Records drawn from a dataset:
===============

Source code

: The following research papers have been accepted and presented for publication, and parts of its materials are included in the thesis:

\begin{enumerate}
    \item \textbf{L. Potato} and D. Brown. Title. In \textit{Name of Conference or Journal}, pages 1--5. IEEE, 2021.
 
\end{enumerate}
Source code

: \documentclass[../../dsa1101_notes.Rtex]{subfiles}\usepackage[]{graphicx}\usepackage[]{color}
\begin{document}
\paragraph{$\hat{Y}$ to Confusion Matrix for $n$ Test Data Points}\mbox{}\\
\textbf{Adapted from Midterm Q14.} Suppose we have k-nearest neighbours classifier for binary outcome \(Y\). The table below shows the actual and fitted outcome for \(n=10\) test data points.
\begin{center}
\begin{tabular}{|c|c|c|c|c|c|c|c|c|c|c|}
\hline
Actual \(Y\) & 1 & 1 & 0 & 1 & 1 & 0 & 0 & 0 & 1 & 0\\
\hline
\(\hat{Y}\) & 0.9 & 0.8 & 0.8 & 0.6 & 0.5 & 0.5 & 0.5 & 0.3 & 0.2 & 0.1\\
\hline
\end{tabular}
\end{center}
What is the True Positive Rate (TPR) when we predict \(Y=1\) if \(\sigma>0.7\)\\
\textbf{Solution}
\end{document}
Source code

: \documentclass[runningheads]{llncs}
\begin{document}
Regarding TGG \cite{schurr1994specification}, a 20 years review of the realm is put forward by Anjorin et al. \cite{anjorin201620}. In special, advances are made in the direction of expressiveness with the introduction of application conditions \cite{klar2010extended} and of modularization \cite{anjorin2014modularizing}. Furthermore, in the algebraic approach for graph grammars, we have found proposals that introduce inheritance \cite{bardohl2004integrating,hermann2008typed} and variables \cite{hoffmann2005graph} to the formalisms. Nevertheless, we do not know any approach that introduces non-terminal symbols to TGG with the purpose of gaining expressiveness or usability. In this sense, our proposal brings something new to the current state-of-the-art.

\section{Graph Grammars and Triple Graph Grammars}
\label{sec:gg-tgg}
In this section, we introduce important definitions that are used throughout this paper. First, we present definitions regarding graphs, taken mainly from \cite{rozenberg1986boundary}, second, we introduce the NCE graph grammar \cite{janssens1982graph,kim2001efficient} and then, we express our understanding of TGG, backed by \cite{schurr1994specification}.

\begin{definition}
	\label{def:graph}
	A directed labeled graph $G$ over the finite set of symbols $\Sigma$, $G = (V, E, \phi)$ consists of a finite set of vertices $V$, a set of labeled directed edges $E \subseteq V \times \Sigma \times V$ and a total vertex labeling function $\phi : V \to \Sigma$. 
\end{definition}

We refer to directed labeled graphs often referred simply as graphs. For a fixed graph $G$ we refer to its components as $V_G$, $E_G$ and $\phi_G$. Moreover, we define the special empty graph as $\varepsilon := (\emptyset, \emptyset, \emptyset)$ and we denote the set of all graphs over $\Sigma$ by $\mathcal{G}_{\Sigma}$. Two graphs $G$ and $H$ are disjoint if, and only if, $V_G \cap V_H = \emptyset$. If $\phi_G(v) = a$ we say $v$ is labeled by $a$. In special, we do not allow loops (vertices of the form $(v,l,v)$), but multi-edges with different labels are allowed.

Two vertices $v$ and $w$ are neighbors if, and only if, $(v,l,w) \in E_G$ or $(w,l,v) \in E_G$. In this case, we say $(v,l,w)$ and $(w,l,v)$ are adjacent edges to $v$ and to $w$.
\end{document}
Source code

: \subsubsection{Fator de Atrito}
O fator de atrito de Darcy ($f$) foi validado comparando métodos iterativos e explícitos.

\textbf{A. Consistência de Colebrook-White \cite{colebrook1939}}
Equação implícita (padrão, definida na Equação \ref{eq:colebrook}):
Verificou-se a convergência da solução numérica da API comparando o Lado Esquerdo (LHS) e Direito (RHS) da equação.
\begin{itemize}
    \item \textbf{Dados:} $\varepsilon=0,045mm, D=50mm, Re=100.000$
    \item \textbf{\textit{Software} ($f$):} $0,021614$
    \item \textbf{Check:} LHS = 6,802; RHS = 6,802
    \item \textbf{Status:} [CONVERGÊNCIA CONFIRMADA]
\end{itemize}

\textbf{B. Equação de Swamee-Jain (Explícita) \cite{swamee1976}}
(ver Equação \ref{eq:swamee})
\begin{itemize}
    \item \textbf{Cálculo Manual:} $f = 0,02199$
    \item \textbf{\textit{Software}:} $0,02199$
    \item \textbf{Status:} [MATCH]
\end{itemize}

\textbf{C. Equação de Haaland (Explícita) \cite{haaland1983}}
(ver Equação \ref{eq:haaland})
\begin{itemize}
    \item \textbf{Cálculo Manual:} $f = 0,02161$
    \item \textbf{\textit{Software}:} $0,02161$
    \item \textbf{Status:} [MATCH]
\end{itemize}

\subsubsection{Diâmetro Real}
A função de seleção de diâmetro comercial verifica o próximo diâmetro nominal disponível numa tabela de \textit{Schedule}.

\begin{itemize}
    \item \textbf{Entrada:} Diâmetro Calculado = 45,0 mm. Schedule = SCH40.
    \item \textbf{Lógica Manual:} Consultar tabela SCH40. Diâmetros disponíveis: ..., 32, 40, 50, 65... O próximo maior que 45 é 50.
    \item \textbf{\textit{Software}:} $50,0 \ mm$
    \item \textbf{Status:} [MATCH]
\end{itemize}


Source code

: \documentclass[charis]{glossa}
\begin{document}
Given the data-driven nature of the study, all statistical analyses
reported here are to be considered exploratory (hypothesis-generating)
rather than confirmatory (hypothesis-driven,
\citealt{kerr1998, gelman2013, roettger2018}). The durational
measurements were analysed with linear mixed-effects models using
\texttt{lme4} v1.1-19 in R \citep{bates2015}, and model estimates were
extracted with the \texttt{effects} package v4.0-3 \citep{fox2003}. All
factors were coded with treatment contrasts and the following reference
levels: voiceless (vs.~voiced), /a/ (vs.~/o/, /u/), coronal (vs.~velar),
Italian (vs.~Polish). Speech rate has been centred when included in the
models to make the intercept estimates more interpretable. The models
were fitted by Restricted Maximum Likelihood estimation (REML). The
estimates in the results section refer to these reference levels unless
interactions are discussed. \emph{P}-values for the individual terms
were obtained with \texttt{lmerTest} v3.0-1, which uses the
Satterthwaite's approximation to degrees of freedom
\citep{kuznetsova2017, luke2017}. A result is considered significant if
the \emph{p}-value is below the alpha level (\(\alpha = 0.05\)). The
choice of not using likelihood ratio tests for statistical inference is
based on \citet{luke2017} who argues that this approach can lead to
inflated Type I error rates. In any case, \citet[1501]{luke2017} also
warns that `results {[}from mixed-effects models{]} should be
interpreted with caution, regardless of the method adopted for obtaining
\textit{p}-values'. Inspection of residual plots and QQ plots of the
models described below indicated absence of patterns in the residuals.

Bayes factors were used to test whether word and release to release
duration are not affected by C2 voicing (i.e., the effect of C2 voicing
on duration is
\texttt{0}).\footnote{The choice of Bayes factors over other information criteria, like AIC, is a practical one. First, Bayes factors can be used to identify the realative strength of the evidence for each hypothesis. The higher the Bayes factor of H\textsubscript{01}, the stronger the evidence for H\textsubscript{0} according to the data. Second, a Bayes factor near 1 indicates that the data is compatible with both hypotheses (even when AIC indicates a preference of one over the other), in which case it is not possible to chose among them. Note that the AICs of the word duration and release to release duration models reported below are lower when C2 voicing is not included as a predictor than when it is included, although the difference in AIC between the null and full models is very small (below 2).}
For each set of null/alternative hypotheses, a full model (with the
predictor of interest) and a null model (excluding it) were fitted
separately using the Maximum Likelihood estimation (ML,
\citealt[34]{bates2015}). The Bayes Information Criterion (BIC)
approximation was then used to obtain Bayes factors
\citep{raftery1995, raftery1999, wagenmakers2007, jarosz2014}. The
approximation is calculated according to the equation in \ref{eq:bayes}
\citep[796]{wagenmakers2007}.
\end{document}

===============

What to produce ▸ Set down, from the entries above, exactly the lines from the one with "inflated Type I" up to and including the one with "plots of the", and no other lines.

Result ▸
inflated Type I error rates. In any case, \citet[1501]{luke2017} also
warns that `results {[}from mixed-effects models{]} should be
interpreted with caution, regardless of the method adopted for obtaining
\textit{p}-values'. Inspection of residual plots and QQ plots of the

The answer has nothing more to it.